→ **What the task asks**: Any picture among the records should be left out, please; retype the rest exactly.

→ **Dataset records**:
▬▬▬▬▬▬▬▬▬▬

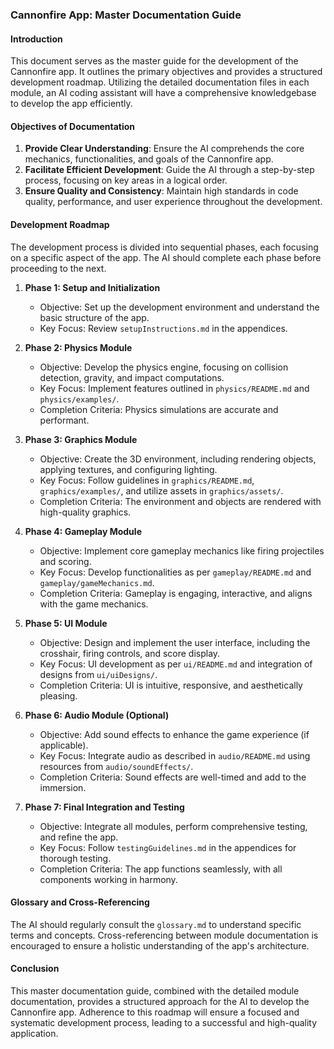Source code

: ### Cannonfire App: Master Documentation Guide

#### Introduction
This document serves as the master guide for the development of the Cannonfire app. It outlines the primary objectives and provides a structured development roadmap. Utilizing the detailed documentation files in each module, an AI coding assistant will have a comprehensive knowledgebase to develop the app efficiently.

#### Objectives of Documentation
1. **Provide Clear Understanding**: Ensure the AI comprehends the core mechanics, functionalities, and goals of the Cannonfire app.
2. **Facilitate Efficient Development**: Guide the AI through a step-by-step process, focusing on key areas in a logical order.
3. **Ensure Quality and Consistency**: Maintain high standards in code quality, performance, and user experience throughout the development.

#### Development Roadmap
The development process is divided into sequential phases, each focusing on a specific aspect of the app. The AI should complete each phase before proceeding to the next.

1. **Phase 1: Setup and Initialization**
   - Objective: Set up the development environment and understand the basic structure of the app.
   - Key Focus: Review `setupInstructions.md` in the appendices.

2. **Phase 2: Physics Module**
   - Objective: Develop the physics engine, focusing on collision detection, gravity, and impact computations.
   - Key Focus: Implement features outlined in `physics/README.md` and `physics/examples/`.
   - Completion Criteria: Physics simulations are accurate and performant.

3. **Phase 3: Graphics Module**
   - Objective: Create the 3D environment, including rendering objects, applying textures, and configuring lighting.
   - Key Focus: Follow guidelines in `graphics/README.md`, `graphics/examples/`, and utilize assets in `graphics/assets/`.
   - Completion Criteria: The environment and objects are rendered with high-quality graphics.

4. **Phase 4: Gameplay Module**
   - Objective: Implement core gameplay mechanics like firing projectiles and scoring.
   - Key Focus: Develop functionalities as per `gameplay/README.md` and `gameplay/gameMechanics.md`.
   - Completion Criteria: Gameplay is engaging, interactive, and aligns with the game mechanics.

5. **Phase 5: UI Module**
   - Objective: Design and implement the user interface, including the crosshair, firing controls, and score display.
   - Key Focus: UI development as per `ui/README.md` and integration of designs from `ui/uiDesigns/`.
   - Completion Criteria: UI is intuitive, responsive, and aesthetically pleasing.

6. **Phase 6: Audio Module (Optional)**
   - Objective: Add sound effects to enhance the game experience (if applicable).
   - Key Focus: Integrate audio as described in `audio/README.md` using resources from `audio/soundEffects/`.
   - Completion Criteria: Sound effects are well-timed and add to the immersion.

7. **Phase 7: Final Integration and Testing**
   - Objective: Integrate all modules, perform comprehensive testing, and refine the app.
   - Key Focus: Follow `testingGuidelines.md` in the appendices for thorough testing.
   - Completion Criteria: The app functions seamlessly, with all components working in harmony.

#### Glossary and Cross-Referencing
The AI should regularly consult the `glossary.md` to understand specific terms and concepts. Cross-referencing between module documentation is encouraged to ensure a holistic understanding of the app's architecture.

#### Conclusion
This master documentation guide, combined with the detailed module documentation, provides a structured approach for the AI to develop the Cannonfire app. Adherence to this roadmap will ensure a focused and systematic development process, leading to a successful and high-quality application.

▬▬▬▬▬▬▬▬▬▬

→ **Result of the task**:
Source code

: ### Cannonfire App: Master Documentation Guide

#### Introduction
This document serves as the master guide for the development of the Cannonfire app. It outlines the primary objectives and provides a structured development roadmap. Utilizing the detailed documentation files in each module, an AI coding assistant will have a comprehensive knowledgebase to develop the app efficiently.

#### Objectives of Documentation
1. **Provide Clear Understanding**: Ensure the AI comprehends the core mechanics, functionalities, and goals of the Cannonfire app.
2. **Facilitate Efficient Development**: Guide the AI through a step-by-step process, focusing on key areas in a logical order.
3. **Ensure Quality and Consistency**: Maintain high standards in code quality, performance, and user experience throughout the development.

#### Development Roadmap
The development process is divided into sequential phases, each focusing on a specific aspect of the app. The AI should complete each phase before proceeding to the next.

1. **Phase 1: Setup and Initialization**
   - Objective: Set up the development environment and understand the basic structure of the app.
   - Key Focus: Review `setupInstructions.md` in the appendices.

2. **Phase 2: Physics Module**
   - Objective: Develop the physics engine, focusing on collision detection, gravity, and impact computations.
   - Key Focus: Implement features outlined in `physics/README.md` and `physics/examples/`.
   - Completion Criteria: Physics simulations are accurate and performant.

3. **Phase 3: Graphics Module**
   - Objective: Create the 3D environment, including rendering objects, applying textures, and configuring lighting.
   - Key Focus: Follow guidelines in `graphics/README.md`, `graphics/examples/`, and utilize assets in `graphics/assets/`.
   - Completion Criteria: The environment and objects are rendered with high-quality graphics.

4. **Phase 4: Gameplay Module**
   - Objective: Implement core gameplay mechanics like firing projectiles and scoring.
   - Key Focus: Develop functionalities as per `gameplay/README.md` and `gameplay/gameMechanics.md`.
   - Completion Criteria: Gameplay is engaging, interactive, and aligns with the game mechanics.

5. **Phase 5: UI Module**
   - Objective: Design and implement the user interface, including the crosshair, firing controls, and score display.
   - Key Focus: UI development as per `ui/README.md` and integration of designs from `ui/uiDesigns/`.
   - Completion Criteria: UI is intuitive, responsive, and aesthetically pleasing.

6. **Phase 6: Audio Module (Optional)**
   - Objective: Add sound effects to enhance the game experience (if applicable).
   - Key Focus: Integrate audio as described in `audio/README.md` using resources from `audio/soundEffects/`.
   - Completion Criteria: Sound effects are well-timed and add to the immersion.

7. **Phase 7: Final Integration and Testing**
   - Objective: Integrate all modules, perform comprehensive testing, and refine the app.
   - Key Focus: Follow `testingGuidelines.md` in the appendices for thorough testing.
   - Completion Criteria: The app functions seamlessly, with all components working in harmony.

#### Glossary and Cross-Referencing
The AI should regularly consult the `glossary.md` to understand specific terms and concepts. Cross-referencing between module documentation is encouraged to ensure a holistic understanding of the app's architecture.

#### Conclusion
This master documentation guide, combined with the detailed module documentation, provides a structured approach for the AI to develop the Cannonfire app. Adherence to this roadmap will ensure a focused and systematic development process, leading to a successful and high-quality application.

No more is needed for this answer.